| Exercise description |
Copy each line below in which the string "better" occurs.

| Plain-text document sources |

=== Begin Enclosure ===

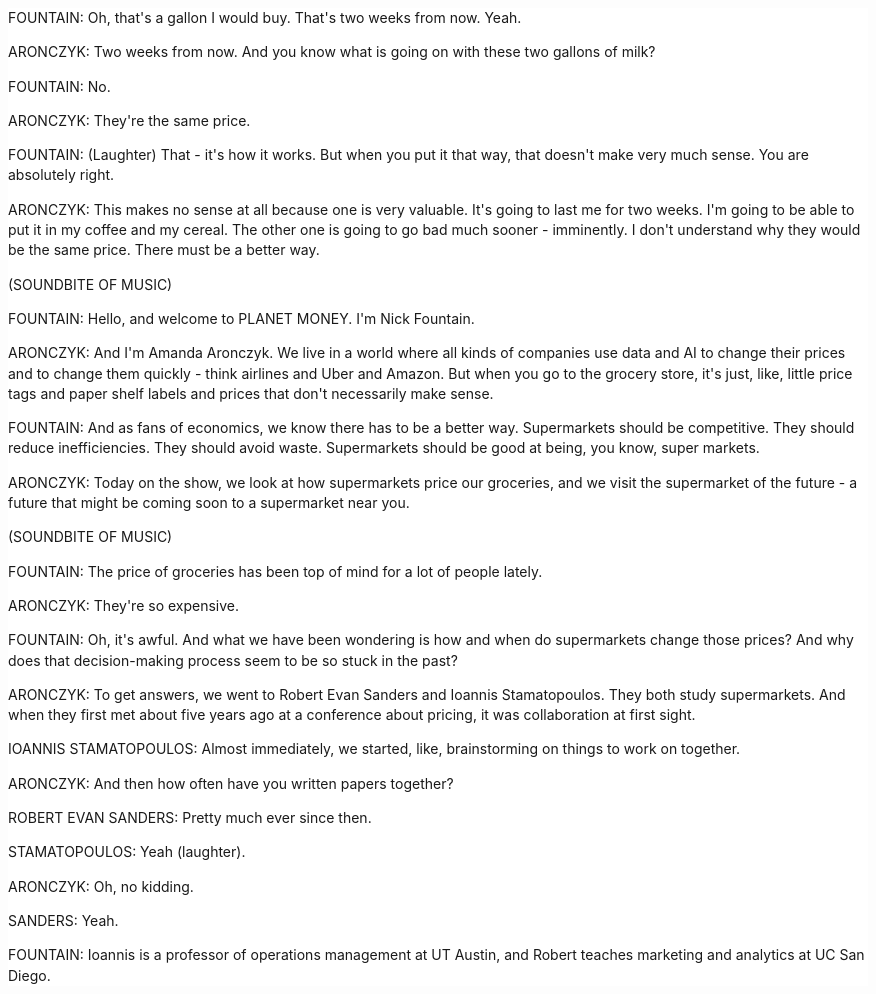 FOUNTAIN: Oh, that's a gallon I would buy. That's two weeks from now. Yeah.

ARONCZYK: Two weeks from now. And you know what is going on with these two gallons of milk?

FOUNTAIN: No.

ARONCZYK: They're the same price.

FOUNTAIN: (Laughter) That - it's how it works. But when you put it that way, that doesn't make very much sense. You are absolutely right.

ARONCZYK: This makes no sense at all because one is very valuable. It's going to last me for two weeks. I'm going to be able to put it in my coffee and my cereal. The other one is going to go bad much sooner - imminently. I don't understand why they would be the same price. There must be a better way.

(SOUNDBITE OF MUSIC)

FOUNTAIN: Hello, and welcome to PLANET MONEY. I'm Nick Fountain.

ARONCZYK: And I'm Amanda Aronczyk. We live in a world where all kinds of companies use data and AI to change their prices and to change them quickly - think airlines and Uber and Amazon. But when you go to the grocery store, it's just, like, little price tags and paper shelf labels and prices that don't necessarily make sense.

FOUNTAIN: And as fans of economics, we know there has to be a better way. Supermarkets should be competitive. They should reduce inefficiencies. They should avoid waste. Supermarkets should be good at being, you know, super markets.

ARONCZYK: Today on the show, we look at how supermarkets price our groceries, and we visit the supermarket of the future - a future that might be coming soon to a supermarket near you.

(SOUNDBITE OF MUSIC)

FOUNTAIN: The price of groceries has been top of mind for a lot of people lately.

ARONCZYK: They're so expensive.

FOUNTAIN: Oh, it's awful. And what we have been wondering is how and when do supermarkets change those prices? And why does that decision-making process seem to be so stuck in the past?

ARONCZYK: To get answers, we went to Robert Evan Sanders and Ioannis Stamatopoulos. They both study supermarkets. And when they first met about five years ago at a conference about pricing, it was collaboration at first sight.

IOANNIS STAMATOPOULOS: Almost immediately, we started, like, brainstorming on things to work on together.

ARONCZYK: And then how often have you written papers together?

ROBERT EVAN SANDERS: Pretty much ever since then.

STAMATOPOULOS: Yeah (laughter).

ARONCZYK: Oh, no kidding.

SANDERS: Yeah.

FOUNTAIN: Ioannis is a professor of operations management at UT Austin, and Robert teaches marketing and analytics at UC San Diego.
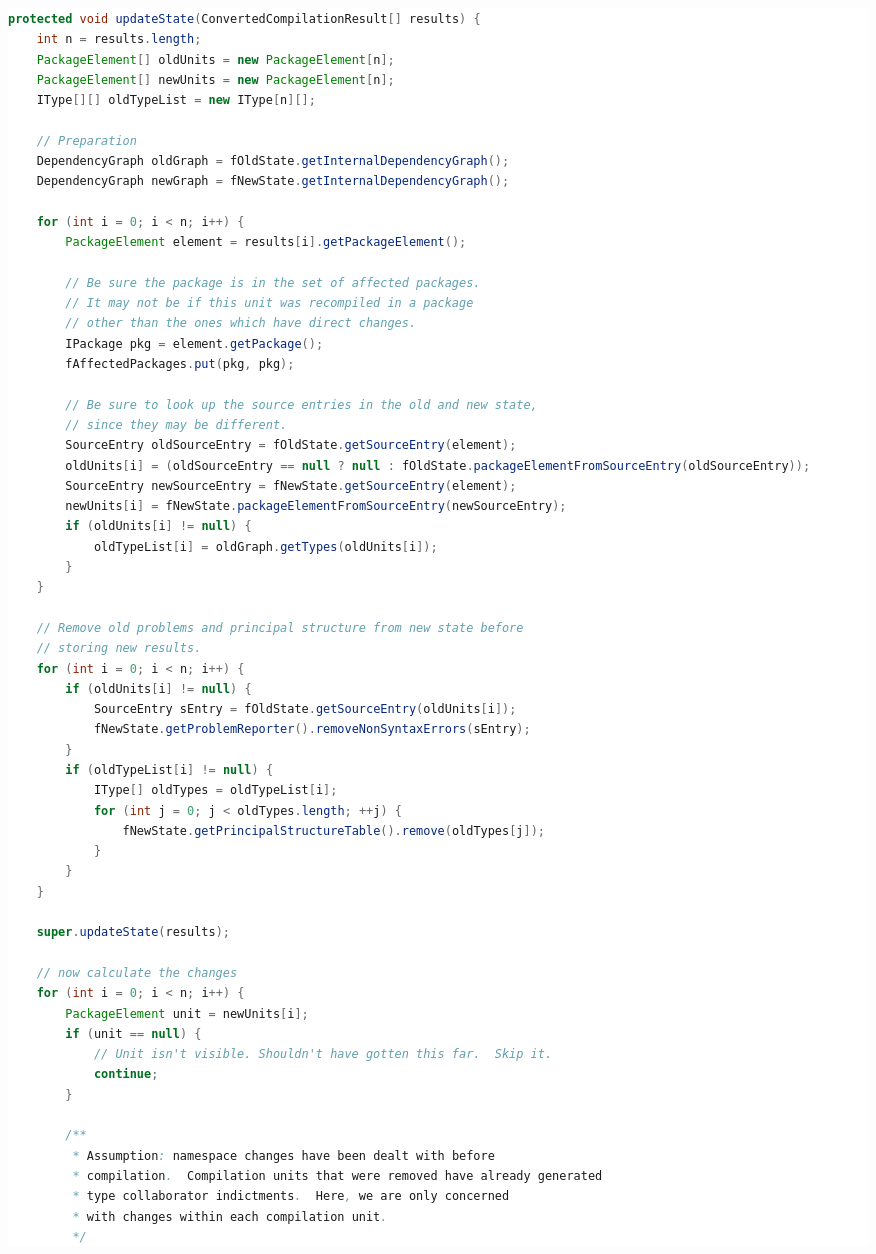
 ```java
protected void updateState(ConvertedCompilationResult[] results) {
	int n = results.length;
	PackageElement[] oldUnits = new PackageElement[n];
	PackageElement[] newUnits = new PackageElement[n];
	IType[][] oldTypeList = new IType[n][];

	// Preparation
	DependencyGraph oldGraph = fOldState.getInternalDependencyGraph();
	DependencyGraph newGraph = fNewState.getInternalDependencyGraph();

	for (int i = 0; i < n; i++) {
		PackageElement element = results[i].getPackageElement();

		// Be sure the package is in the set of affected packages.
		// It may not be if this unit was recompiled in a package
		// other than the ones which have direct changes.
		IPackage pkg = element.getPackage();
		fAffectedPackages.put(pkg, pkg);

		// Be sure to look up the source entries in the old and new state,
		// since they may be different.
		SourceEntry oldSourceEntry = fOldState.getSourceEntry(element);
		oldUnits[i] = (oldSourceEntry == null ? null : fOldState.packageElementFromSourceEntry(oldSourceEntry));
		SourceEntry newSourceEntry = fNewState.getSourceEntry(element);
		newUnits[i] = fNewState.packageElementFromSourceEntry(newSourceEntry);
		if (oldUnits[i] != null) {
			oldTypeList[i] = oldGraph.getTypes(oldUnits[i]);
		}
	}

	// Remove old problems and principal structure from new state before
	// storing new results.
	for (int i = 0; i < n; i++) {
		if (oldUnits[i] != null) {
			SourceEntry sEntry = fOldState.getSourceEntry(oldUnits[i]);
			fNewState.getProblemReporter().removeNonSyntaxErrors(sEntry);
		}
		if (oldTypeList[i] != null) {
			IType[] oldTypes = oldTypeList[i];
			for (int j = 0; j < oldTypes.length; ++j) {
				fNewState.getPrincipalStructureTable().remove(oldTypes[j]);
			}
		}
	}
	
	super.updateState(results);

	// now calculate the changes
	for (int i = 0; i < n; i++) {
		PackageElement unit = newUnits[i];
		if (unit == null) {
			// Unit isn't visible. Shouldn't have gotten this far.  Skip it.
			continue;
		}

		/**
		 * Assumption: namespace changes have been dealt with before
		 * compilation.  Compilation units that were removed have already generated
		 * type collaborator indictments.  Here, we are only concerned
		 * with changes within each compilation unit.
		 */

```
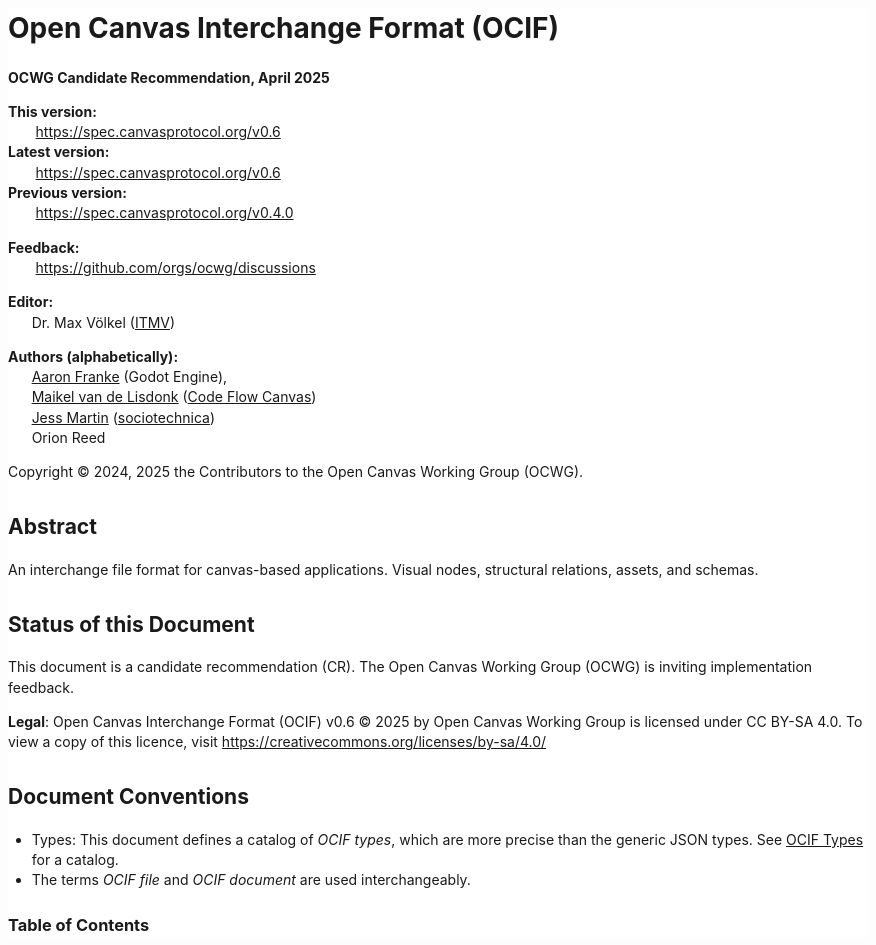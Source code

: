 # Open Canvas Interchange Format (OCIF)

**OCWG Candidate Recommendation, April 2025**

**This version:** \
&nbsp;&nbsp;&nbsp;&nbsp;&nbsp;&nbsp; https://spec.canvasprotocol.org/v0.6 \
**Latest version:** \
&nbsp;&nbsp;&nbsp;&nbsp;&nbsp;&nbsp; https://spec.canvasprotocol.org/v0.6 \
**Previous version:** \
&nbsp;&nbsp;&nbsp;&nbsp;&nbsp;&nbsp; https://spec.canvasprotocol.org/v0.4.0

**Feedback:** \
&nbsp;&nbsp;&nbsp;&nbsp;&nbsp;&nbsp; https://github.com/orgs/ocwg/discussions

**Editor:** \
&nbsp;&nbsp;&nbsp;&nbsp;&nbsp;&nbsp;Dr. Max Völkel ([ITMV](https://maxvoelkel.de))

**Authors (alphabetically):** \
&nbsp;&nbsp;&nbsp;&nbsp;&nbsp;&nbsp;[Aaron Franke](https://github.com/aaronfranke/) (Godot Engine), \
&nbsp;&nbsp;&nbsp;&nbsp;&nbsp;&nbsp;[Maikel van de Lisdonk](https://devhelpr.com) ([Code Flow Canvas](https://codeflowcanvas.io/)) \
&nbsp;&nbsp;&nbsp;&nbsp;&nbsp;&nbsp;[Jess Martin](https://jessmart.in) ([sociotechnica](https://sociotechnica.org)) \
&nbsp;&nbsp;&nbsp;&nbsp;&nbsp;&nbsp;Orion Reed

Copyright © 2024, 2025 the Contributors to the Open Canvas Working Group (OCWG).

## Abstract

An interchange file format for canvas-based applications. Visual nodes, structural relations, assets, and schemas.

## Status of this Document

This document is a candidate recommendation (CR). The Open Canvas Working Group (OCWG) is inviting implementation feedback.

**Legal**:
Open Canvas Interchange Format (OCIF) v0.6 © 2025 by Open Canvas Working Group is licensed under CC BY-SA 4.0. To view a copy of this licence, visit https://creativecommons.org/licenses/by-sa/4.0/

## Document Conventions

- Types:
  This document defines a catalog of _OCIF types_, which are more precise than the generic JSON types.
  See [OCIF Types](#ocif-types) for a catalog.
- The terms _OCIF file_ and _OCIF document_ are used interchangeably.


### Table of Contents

=== End Enclosure ===

| Your solution |
ARONCZYK: This makes no sense at all because one is very valuable. It's going to last me for two weeks. I'm going to be able to put it in my coffee and my cereal. The other one is going to go bad much sooner - imminently. I don't understand why they would be the same price. There must be a better way.
FOUNTAIN: And as fans of economics, we know there has to be a better way. Supermarkets should be competitive. They should reduce inefficiencies. They should avoid waste. Supermarkets should be good at being, you know, super markets.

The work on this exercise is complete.